Re: [squid-users] anyone knows some info about youtube "range" parameter? from Eliezer Croitoru on 2012-04-26 (squid-users)

From: Eliezer Croitoru <eliezer_at_ngtech.co.il>
Date: Fri, 27 Apr 2012 07:43:59 +0300

On 25/04/2012 20:48, Hasanen AL-Bana wrote:
> wouldn't be better if we save the video chunks ? youtube is streaming
> files with 1.7MB flv chunks, youtube flash player knows how to merge
> them and play them....so the range start and end will alaways be the
> same for the same video as long as user doesn't fast forward it or do
> something nasty...even in that case , squid will just cache that
> chunk...that is possible by rewriting the STORE_URL and including the
> range start& end
>
> On Wed, Apr 25, 2012 at 8:39 PM, Ghassan Gharabli
> <sounarose_at_googlemail.com> wrote:
<SNIP>

i have written a small ruby store_url_rewrite that works with range
argument in the url.
(on the bottom of this mail)

it's written in ruby and i took some of andre work at
http://youtube-cache.googlecode.com

it's not such a fancy script and ment only for this specific youtube
problem.

i know that youtube didnt changed the this range behavior for the whole
globe cause as for now i'm working from a remote location that still has
no "range" at all in the url.
so in the same country you can get two different url patterns.

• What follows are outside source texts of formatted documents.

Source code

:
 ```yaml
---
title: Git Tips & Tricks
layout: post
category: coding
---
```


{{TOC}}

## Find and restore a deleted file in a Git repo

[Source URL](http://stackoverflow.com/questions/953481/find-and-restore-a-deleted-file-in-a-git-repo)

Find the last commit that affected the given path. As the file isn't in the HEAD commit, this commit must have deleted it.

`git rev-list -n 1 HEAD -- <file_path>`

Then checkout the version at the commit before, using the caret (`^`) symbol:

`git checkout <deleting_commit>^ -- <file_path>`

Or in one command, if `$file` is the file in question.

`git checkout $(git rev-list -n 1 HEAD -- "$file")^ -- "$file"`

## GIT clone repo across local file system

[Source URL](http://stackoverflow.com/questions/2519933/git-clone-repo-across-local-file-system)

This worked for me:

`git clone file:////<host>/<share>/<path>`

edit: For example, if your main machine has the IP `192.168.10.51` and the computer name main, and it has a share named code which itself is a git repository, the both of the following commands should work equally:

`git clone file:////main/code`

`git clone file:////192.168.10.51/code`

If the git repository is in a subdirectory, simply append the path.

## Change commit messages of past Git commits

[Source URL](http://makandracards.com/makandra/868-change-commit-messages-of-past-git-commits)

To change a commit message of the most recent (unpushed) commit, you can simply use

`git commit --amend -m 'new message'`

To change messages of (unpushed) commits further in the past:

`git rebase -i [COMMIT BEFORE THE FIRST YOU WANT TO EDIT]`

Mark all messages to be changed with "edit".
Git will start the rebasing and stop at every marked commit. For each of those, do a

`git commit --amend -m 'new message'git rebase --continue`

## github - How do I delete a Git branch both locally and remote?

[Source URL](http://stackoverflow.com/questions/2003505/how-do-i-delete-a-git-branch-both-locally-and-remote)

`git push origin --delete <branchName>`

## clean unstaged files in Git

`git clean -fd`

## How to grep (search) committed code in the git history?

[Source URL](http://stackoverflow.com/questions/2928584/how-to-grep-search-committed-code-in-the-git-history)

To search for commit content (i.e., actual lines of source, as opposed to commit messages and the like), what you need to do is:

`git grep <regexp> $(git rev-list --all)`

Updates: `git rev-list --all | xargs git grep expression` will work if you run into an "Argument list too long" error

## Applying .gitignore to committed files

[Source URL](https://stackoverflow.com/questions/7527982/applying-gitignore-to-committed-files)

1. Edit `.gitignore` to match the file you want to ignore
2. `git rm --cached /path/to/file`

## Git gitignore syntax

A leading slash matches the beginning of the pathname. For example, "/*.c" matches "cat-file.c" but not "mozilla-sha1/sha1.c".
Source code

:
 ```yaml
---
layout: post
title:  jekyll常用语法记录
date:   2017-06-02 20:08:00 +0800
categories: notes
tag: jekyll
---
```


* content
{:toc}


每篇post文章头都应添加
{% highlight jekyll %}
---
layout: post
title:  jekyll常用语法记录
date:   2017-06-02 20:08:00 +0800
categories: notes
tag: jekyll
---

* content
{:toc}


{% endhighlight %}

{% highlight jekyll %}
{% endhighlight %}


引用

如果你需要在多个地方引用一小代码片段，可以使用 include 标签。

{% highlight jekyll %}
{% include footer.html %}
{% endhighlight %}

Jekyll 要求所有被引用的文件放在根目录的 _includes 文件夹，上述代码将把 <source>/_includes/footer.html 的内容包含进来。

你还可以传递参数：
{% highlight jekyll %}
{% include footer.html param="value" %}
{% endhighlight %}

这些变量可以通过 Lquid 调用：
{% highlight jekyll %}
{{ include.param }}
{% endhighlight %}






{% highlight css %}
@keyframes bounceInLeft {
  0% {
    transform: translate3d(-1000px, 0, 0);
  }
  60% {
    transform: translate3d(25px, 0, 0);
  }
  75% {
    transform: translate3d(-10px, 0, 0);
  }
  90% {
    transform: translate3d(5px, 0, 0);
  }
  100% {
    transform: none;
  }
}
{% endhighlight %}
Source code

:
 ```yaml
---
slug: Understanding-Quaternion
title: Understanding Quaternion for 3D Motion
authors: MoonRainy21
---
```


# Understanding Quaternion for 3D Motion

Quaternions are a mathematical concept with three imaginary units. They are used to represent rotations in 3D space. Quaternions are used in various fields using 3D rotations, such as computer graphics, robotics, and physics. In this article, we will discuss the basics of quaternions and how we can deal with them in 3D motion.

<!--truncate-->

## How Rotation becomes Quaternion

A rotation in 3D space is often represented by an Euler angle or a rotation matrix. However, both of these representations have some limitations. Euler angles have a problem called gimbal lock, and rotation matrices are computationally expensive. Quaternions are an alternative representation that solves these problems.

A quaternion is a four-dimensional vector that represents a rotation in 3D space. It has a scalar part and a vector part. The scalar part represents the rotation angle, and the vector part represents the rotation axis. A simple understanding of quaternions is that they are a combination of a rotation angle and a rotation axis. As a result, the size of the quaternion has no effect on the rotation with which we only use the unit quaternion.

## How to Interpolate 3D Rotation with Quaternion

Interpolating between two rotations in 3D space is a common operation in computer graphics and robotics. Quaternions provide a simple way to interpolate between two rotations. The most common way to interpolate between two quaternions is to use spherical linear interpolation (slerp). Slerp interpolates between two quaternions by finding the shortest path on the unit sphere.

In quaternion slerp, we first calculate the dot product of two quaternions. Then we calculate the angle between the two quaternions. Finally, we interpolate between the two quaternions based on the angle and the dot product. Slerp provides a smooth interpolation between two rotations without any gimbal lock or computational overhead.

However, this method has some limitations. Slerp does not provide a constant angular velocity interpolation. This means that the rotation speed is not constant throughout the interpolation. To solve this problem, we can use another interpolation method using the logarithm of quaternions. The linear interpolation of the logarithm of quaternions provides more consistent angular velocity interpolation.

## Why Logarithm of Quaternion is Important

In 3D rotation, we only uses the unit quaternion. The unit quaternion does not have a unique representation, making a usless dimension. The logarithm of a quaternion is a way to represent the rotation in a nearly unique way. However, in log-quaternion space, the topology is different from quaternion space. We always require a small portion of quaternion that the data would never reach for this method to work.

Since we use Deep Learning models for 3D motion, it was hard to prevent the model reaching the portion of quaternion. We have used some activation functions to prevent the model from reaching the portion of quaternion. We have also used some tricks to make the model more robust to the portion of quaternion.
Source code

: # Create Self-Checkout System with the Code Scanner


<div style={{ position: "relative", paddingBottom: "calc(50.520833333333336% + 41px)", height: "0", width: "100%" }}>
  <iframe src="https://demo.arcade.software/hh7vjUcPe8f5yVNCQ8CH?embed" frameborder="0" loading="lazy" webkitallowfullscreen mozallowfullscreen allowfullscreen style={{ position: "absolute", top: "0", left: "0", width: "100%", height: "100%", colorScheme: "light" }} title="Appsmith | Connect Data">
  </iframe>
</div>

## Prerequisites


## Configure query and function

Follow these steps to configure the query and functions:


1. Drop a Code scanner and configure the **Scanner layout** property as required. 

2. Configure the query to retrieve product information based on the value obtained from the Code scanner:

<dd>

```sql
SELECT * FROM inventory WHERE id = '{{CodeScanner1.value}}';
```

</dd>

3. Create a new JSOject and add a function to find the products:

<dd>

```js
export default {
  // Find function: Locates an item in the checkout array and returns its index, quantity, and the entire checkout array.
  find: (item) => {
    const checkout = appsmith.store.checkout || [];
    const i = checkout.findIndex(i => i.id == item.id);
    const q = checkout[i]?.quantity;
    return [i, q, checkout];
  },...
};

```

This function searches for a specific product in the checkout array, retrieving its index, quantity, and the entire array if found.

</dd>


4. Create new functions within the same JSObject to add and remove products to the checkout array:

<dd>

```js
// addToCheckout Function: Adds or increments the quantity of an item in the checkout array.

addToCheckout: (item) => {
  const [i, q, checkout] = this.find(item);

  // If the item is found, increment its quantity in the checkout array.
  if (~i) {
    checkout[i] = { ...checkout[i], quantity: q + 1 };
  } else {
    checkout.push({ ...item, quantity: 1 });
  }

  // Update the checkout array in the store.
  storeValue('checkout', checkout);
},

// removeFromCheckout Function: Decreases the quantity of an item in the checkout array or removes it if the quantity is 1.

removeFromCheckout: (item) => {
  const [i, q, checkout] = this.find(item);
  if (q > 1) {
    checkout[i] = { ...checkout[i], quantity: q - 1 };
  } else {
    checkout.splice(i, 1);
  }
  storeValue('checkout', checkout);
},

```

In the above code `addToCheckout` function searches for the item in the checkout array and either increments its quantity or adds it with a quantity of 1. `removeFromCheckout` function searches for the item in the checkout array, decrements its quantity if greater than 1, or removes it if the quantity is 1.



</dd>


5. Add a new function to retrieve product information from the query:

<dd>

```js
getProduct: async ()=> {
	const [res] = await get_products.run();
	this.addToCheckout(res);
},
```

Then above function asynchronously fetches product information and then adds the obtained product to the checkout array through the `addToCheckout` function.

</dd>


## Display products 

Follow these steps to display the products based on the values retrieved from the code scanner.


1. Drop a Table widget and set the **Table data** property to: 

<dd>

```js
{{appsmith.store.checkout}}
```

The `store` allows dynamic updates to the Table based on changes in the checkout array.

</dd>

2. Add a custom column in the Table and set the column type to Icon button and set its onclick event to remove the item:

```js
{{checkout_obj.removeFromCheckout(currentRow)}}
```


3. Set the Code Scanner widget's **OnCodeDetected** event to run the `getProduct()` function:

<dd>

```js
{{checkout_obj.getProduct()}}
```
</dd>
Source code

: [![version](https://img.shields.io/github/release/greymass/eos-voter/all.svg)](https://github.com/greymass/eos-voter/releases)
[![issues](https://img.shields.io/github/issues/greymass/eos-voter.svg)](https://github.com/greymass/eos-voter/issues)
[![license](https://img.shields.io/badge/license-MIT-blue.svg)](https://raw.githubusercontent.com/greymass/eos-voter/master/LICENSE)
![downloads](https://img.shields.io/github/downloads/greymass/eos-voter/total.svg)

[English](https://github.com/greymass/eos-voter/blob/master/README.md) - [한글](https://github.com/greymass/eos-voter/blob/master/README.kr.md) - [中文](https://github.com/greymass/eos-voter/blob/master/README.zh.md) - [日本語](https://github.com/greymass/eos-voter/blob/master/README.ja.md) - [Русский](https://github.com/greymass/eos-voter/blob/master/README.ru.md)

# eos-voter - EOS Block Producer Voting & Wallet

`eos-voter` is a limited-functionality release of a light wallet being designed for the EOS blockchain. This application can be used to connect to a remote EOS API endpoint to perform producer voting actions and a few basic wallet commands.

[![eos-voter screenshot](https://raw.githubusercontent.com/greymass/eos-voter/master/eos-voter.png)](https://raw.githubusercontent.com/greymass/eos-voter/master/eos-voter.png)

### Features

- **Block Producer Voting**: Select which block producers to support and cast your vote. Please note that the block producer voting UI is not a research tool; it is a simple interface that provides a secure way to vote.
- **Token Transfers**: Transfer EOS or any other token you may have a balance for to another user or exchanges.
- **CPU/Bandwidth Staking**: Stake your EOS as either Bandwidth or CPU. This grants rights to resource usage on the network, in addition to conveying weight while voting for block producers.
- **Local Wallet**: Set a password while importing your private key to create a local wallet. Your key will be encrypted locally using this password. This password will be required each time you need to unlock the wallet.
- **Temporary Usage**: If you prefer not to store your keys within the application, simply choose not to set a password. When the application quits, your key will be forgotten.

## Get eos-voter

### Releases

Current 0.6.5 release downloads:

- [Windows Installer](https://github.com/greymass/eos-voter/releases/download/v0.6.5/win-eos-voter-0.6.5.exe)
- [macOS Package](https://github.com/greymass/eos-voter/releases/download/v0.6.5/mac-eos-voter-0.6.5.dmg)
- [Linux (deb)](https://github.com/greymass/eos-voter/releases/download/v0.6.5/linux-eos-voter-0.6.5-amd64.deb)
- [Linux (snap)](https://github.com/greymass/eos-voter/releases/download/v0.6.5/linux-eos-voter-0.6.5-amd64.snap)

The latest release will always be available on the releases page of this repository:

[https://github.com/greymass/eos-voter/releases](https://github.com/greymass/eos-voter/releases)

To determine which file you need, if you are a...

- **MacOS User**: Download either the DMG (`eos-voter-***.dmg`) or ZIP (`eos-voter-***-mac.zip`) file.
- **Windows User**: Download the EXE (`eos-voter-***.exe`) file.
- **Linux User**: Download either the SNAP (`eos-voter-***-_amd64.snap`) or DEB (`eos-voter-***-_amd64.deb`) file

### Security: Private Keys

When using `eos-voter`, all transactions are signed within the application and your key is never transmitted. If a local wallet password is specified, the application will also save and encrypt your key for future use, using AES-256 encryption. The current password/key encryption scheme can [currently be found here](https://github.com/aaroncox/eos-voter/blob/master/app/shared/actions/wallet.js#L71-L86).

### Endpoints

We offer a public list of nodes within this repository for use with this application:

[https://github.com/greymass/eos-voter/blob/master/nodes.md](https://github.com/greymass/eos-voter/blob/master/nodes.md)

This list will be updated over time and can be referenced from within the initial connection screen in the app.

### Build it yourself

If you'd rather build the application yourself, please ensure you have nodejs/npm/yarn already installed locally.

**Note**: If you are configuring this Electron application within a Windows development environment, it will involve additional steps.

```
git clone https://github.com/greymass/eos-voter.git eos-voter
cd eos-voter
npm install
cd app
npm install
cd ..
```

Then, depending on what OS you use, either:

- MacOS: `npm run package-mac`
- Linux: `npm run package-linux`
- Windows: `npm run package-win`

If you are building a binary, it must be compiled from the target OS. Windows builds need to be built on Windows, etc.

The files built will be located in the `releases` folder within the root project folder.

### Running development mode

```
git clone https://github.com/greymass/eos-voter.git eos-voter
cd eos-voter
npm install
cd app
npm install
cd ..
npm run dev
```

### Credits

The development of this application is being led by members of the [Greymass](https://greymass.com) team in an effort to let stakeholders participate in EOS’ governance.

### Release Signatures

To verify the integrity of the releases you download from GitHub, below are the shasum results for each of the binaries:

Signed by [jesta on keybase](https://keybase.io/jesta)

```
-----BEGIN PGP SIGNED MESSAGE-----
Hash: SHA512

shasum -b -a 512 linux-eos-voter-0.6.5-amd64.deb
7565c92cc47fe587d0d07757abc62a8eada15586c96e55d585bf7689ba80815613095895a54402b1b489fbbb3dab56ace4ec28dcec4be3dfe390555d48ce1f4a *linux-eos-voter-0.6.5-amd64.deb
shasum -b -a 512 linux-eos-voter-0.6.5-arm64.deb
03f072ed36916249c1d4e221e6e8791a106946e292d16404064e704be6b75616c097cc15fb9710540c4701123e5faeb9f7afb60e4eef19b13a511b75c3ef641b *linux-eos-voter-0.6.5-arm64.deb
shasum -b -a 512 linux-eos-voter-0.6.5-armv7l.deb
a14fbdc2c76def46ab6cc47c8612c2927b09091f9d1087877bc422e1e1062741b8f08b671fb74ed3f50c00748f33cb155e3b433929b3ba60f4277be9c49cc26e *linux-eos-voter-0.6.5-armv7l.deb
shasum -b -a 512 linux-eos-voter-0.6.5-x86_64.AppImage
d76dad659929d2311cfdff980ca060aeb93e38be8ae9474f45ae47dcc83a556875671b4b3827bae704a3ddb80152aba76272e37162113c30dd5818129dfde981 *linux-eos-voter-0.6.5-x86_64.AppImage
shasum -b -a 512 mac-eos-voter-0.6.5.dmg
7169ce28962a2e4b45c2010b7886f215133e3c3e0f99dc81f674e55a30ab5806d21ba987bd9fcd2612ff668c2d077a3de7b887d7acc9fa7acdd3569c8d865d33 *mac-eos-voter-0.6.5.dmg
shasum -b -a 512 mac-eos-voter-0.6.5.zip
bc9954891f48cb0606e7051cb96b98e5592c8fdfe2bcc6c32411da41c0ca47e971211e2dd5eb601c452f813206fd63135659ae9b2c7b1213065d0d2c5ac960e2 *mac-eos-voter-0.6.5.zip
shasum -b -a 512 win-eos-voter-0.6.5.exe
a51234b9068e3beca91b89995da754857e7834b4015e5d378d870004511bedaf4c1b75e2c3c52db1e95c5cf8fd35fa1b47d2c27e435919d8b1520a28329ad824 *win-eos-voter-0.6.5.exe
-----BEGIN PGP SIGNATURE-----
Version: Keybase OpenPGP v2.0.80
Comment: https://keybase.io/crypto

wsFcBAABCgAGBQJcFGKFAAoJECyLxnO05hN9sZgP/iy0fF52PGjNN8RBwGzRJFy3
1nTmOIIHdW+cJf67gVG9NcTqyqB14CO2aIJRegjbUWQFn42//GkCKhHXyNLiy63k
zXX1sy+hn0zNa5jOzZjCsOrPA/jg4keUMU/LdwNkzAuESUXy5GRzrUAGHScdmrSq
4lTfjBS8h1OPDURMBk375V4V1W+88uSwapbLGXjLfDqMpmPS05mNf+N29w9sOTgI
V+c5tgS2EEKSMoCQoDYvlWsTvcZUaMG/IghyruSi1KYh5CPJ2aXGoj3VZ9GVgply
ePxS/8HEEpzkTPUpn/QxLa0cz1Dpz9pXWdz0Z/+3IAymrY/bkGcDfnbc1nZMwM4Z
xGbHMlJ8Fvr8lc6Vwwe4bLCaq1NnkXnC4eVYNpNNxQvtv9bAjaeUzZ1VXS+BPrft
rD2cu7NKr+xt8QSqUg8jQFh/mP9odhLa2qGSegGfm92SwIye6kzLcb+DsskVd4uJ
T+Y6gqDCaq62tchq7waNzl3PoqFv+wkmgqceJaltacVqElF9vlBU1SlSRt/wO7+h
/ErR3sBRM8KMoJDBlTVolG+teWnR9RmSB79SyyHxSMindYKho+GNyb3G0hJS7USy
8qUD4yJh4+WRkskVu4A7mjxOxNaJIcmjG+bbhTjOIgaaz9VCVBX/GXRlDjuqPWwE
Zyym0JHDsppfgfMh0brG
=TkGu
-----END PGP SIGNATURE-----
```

this script is not cpu friendly (uses more the same amount of regex
lookups always) but it's not what will bring your server down!!!

this is only a prototype and if anyone wants to add some more domains
and patterns i will be more then glad to make this script better then
it's now.

this is one hell of a regex nasty script and i could have used the uri
and cgi libs in order to make the script more user friendly but i choose
to just build the script skeleton and move on from there using the basic
method and classes of ruby.

the idea of this script is to extract each of the arguments such as id
itag and ragne one by one and to not use one regex to extract them all
because there are couple of url structures being used by youtube.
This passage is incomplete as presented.